In any other week, the Arctic gem that appeared on the Western Isles would have been a worthy top headline. But 2014 and south-west Ireland had other ideas.

The week ahead looks set to be a traditional December mix of chilly bits and sunny bits, courtesy of a ridge of high pressure, and then a spot of milder weather coming in off the Atlantic. Almost anything could happen, but prospects of a white Christmas currently look rather slim. We’ll all settle for a white-winged Christmas, obviously.

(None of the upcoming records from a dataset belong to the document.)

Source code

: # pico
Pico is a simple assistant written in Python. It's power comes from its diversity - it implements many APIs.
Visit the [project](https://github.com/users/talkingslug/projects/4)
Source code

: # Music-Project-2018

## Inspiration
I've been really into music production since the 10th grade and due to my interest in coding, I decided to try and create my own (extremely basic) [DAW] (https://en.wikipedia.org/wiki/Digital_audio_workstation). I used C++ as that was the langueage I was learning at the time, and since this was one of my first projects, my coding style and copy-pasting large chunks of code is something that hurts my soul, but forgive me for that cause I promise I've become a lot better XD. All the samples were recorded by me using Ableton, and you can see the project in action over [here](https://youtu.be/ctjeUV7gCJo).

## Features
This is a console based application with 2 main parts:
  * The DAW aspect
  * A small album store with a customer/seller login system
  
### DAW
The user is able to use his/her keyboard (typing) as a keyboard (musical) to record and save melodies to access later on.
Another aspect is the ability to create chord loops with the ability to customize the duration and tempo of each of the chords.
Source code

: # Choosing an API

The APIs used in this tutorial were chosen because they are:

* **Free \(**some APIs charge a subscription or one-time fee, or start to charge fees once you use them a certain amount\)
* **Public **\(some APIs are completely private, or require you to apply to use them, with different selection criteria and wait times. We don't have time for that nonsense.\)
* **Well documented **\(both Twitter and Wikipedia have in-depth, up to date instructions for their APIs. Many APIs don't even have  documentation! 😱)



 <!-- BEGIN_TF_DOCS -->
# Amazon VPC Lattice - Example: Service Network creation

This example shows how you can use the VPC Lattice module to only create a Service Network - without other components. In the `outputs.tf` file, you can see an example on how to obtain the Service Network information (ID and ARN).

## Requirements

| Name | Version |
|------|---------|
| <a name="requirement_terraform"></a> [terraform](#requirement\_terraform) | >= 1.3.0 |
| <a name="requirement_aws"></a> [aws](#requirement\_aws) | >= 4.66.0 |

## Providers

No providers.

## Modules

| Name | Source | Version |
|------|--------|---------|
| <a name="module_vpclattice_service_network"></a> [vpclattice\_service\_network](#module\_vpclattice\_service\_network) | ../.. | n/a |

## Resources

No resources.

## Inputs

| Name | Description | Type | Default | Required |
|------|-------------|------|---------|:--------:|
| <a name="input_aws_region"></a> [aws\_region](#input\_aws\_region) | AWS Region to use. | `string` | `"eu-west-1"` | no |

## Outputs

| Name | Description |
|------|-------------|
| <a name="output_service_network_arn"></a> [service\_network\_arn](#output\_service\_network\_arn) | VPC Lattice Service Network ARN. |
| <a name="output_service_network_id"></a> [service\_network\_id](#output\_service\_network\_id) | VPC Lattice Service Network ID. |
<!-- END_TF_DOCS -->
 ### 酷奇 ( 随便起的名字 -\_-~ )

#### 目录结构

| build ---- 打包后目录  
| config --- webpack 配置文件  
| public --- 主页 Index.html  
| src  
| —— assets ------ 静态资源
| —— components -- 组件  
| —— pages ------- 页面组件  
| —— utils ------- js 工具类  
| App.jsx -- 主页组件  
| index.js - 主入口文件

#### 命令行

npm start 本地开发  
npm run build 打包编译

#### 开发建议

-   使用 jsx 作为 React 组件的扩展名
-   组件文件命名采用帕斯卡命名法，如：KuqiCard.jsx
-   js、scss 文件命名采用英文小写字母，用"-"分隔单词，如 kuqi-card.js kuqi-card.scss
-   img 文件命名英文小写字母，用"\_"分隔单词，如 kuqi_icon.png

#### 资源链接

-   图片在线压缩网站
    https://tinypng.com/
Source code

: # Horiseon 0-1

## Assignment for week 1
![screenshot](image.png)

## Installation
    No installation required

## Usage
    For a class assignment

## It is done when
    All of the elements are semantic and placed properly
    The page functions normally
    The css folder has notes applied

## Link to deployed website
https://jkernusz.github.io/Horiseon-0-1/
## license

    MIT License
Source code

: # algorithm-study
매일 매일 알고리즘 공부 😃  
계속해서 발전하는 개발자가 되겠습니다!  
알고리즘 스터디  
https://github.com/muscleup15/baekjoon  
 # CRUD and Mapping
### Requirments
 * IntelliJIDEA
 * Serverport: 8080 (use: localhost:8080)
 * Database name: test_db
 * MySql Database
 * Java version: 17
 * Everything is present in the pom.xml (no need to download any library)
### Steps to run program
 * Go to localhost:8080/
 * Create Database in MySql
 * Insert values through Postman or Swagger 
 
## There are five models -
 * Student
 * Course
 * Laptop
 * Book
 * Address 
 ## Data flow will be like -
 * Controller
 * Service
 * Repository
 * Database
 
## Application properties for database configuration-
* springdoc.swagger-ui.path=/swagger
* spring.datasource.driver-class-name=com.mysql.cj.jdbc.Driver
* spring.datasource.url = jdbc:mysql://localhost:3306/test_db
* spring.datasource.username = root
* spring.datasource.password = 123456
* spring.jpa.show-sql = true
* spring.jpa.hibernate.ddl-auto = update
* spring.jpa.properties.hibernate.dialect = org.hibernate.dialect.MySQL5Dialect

But enough teasing. It’s time to get our teeth into this week’s tasty confection of birds.

 

 

Headline birds
Naumann’s Thrush

When news broke on 13th of a Naumann’s Thrush in Co.Cork at Ballyhooly, there will have been a sharp intake of breath amongst birders of all vintages. It’s been 17 years since the last one, in Chingford (London) in 1997, and a venerable 24 years since the first, in Chingford in 1990. To say we were overdue another one, and somewhere other than Chingford, would be an understatement to rival the hyperbole of the weather news that preceded it.

Blast from the past: Naumman's Thrush, Woodford Green
Essex, Feb 1990 (© David Cottridge)

Sadly, this latest bird wasn’t playing ball, and after being seen for some 10 minutes it was away with the Redwings it had presumably come with and was lost to sight. Fingers will be crossed to the point of cutting off all circulation that this one’s re-found in the coming days; but given the restless shifting of winter thrush flocks through the countryside, needles and haystacks spring to mind, and we’ll none of us be holding our sharply intaken breath.

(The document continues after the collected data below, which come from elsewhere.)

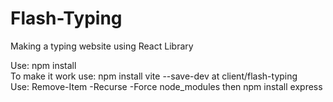 # Flash-Typing
Making a typing website using React Library

Use: npm install  
To make it work use: npm install vite --save-dev at client/flash-typing  
Use: Remove-Item -Recurse -Force node_modules then npm install express  
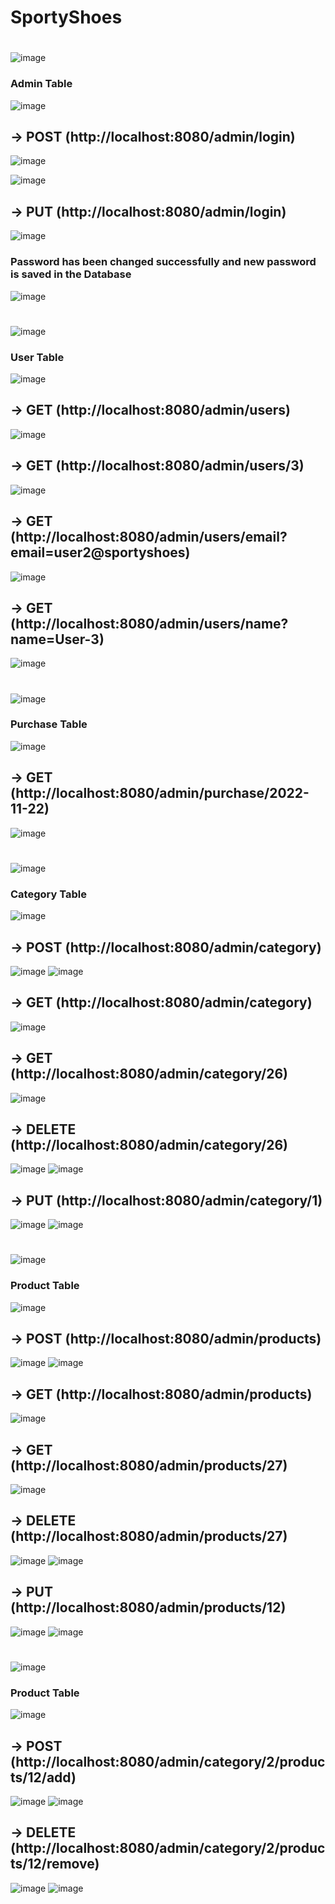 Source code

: # SportyShoes
#
#
![image](https://user-images.githubusercontent.com/72086679/205680964-fe302c9b-fde9-47fa-b065-97b45c5696ee.png)

### Admin Table

![image](https://user-images.githubusercontent.com/72086679/205703330-58f3db9a-6410-4b13-b68f-144a1e263e0c.png)

## -> POST (http://localhost:8080/admin/login)
![image](https://user-images.githubusercontent.com/72086679/205703705-974758bf-7e35-4341-8031-8fba92e80de3.png)

![image](https://user-images.githubusercontent.com/72086679/205676432-70082b5a-32ec-4d48-9125-6871b03f878a.png)
## -> PUT (http://localhost:8080/admin/login)
![image](https://user-images.githubusercontent.com/72086679/205677171-31fb0d27-2950-4fad-ba9d-32ca36b33b99.png)

### Password has been changed successfully and new password is saved in the Database

![image](https://user-images.githubusercontent.com/72086679/205677876-a9b5b3a1-704f-402f-921d-f2b9af33335b.png)



#
#
#
![image](https://user-images.githubusercontent.com/72086679/205685346-1a327e25-3c19-42db-baa5-287d6f439d6a.png)

### User Table

![image](https://user-images.githubusercontent.com/72086679/205682111-bdffdda3-df56-4b9d-a1c0-3b9861a3378f.png)

## -> GET (http://localhost:8080/admin/users)
![image](https://user-images.githubusercontent.com/72086679/205689494-8a1b7a8c-0f0b-49c4-a6ce-35c14317f6cb.png)

## -> GET (http://localhost:8080/admin/users/3)
![image](https://user-images.githubusercontent.com/72086679/205697822-1d7a0693-8cae-4809-979d-0a03b502b98c.png)

## -> GET (http://localhost:8080/admin/users/email?email=user2@sportyshoes)
![image](https://user-images.githubusercontent.com/72086679/205697053-7cf9c1d7-3aa6-4335-8970-50e4a1575c4f.png)

## -> GET (http://localhost:8080/admin/users/name?name=User-3)
![image](https://user-images.githubusercontent.com/72086679/205696400-68f8d05d-7746-410e-a00c-a80cc7083e5e.png)


#
#
#
![image](https://user-images.githubusercontent.com/72086679/205700655-fd1766cf-908f-49d5-b0b8-b04e0108d3a3.png)

### Purchase Table

![image](https://user-images.githubusercontent.com/72086679/205700809-cbfb6063-052d-447f-a798-c5e7b9e44a40.png)

## -> GET (http://localhost:8080/admin/purchase/2022-11-22)
![image](https://user-images.githubusercontent.com/72086679/205701223-0f079c9c-ce85-4942-af0a-cf6ae73339bb.png)


#
#
#
![image](https://user-images.githubusercontent.com/72086679/205927536-4ba1ff25-6900-4b7f-8310-6994cc91f9cd.png)

### Category Table

![image](https://user-images.githubusercontent.com/72086679/205928418-17b5d17a-d69f-46c5-8903-cf0d98c42e0c.png)

## -> POST (http://localhost:8080/admin/category)
![image](https://user-images.githubusercontent.com/72086679/205929113-41cf461b-469c-42f6-afd0-44e8cfc0de1c.png)
![image](https://user-images.githubusercontent.com/72086679/205932431-d4686ec6-35a0-48f7-a267-3d475d51227f.png)

## -> GET (http://localhost:8080/admin/category)
![image](https://user-images.githubusercontent.com/72086679/205931421-c91395da-caea-4597-a0b7-0b10bd895086.png)

## -> GET (http://localhost:8080/admin/category/26)
![image](https://user-images.githubusercontent.com/72086679/205931949-4aa972d7-415a-4eab-9a3f-3bd3f538932f.png)

## -> DELETE (http://localhost:8080/admin/category/26)
![image](https://user-images.githubusercontent.com/72086679/205932621-400efa92-7962-43d7-8e17-d4104cda8452.png)
![image](https://user-images.githubusercontent.com/72086679/205932696-660fa24c-3a0d-4f63-818f-9c5b7c50257b.png)

## -> PUT (http://localhost:8080/admin/category/1)
![image](https://user-images.githubusercontent.com/72086679/205933922-eb1297ee-a2bf-4640-8a5a-728d0c6d2a61.png)
![image](https://user-images.githubusercontent.com/72086679/205933995-dd9654d5-f193-4fad-bdfb-afc40eea4f5f.png)


#
#
#
![image](https://user-images.githubusercontent.com/72086679/205936079-944144c8-7206-44f2-bace-2cdb9910ea52.png)

### Product Table

![image](https://user-images.githubusercontent.com/72086679/205935020-d913ddbc-78bf-4077-bbc1-eb256d828738.png)

## -> POST (http://localhost:8080/admin/products)
![image](https://user-images.githubusercontent.com/72086679/205938096-a5b1762a-932f-42b5-8de0-a08e985f3b70.png)
![image](https://user-images.githubusercontent.com/72086679/205938330-8831407f-da2d-48b5-aea7-7a6c33285b2b.png)

## -> GET (http://localhost:8080/admin/products)
![image](https://user-images.githubusercontent.com/72086679/205938687-053736a9-3ff9-4b08-bc8d-7f9195d8302b.png)

## -> GET (http://localhost:8080/admin/products/27)
![image](https://user-images.githubusercontent.com/72086679/205938879-92ef6a3d-3375-4aca-8e77-798d1294599e.png)

## -> DELETE (http://localhost:8080/admin/products/27)
![image](https://user-images.githubusercontent.com/72086679/205939158-3a9d748b-16f4-4c42-a63e-d5a06f6dfb8a.png)
![image](https://user-images.githubusercontent.com/72086679/205939219-2073d21a-c39c-4d46-a847-5b1edfa263d4.png)

## -> PUT (http://localhost:8080/admin/products/12)
![image](https://user-images.githubusercontent.com/72086679/205940605-cf1a90d8-4f72-4359-b82f-6eebad1e7c37.png)
![image](https://user-images.githubusercontent.com/72086679/205940664-46e400eb-1c9d-4d4f-9131-a445f5de9d05.png)


#
#
#
![image](https://user-images.githubusercontent.com/72086679/205942452-d34c1280-b955-40bd-9ffc-8d0662f50d59.png)

### Product Table

![image](https://user-images.githubusercontent.com/72086679/205942678-7f763bd6-7819-4ccf-b2a7-4a7863cc47d9.png)

## -> POST (http://localhost:8080/admin/category/2/products/12/add)
![image](https://user-images.githubusercontent.com/72086679/205943958-504f4238-ac3b-4414-9ea8-d473c602ce32.png)
![image](https://user-images.githubusercontent.com/72086679/205944107-756eaa91-6dd8-4576-bab4-7622c5618325.png)

## -> DELETE (http://localhost:8080/admin/category/2/products/12/remove)
![image](https://user-images.githubusercontent.com/72086679/205944342-b52c7a34-5331-4d0f-a1b2-6710a892f9b5.png)
![image](https://user-images.githubusercontent.com/72086679/205944521-bd44869d-d4b6-49d1-ab0f-f284a4794927.png)

#
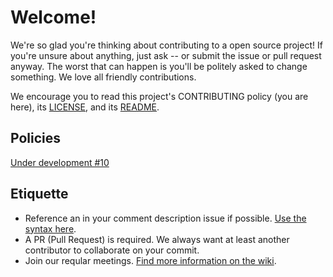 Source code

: # Welcome!

We're so glad you're thinking about contributing to a open source project! If you're unsure about anything, just ask -- or submit the issue or pull request anyway. The worst that can happen is you'll be politely asked to change something. We love all friendly contributions.

We encourage you to read this project's CONTRIBUTING policy (you are here), its [LICENSE](LICENSE.md), and its [README](README.md).

## Policies

[Under development #10](https://github.com/not-that-metaDAO/MTOTM/issues/10)

## Etiquette

- Reference an in your comment description issue if possible. [Use the syntax here](https://docs.github.com/en/get-started/writing-on-github/working-with-advanced-formatting/autolinked-references-and-urls#issues-and-pull-requests).
- A PR (Pull Request) is required. We always want at least another contributor to collaborate on your commit. 
- Join our reqular meetings. [Find more information on the wiki](https://github.com/not-that-metaDAO/MTOTM/wiki).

Time though to take an (admittedly short) walk down memory lane where Naumann’s Thrush is concerned. The two previous accepted British records are a matter of record, and fit neatly enough into a fairly typical midwinter eastern thrush pattern of occurrence. Both were found in January and, as we may have mentioned, both were in Chingford. Technically, the first was in Woodford Green, and the second bird was in South Woodford, but the fact remains both were, in a coincidence that to this day feels a little uncomfortable, within a couple of miles of one another.

Still, there was never anything concrete to suggest that this was anything other than a spectacular coincidence, and there have been a handful of other midwinter records from elsewhere in Europe. Our first one stuck around for nearly two months… it’d be lovely if our one next managed a little longer than 10 minutes.

 

Ivory Gull

After recording a mere four Ivory Gulls in the 20th Century, the Western Isles have already got the current century off to a flyer where that species is concerned, with last winter’s delectable duo on Lewis and North Uist taking the tally up to five birds. One found this week on Benbecula at Balivanich on 13th takes the archipelago’s score up to a nice round half dozen, and the century has barely warmed up yet... Are they becoming more regular, or is this a reflection of increased observer coverage on the islands?

Ivory Gull, Benbecula, Western Isles, (© Stephen Duffield)

Whatever the reason for the upsurge in recent records, nobody’s going to quibble about the opportunity to spend some time watching one of these gorgeous gulls. Heaven knows, I’m practically drooling just looking at the photos of this latest first-winter bird. Is there any more gorgeous gull of any age than these? (My ever so slightly tongue-in-cheek prediction for the coming week aside...) I know I’m not alone in hoping that there’s one or two more Ivories found in the coming weeks, and hopefully somewhere a little more readily accessible than (the admittedly lovely, and always worth a visit) Western Isles.


Ivory Gull, Bebecula, Western Isles (© Steve Duffield - Western Isles Wildlife)

 

Blyth’s Pipit

As heralded in last week’s Rarity Round-Up, Yorkshire continued to enjoy it’s first ever Blyth’s Pipit all of this week at Pugney’s CP. With a little reflection, I’m probably not alone in being somewhat surprised that it’s taken Yorkshire this long to land one, and had I been a betting man I’d have put money on the first being on some easterly headland or peninsula.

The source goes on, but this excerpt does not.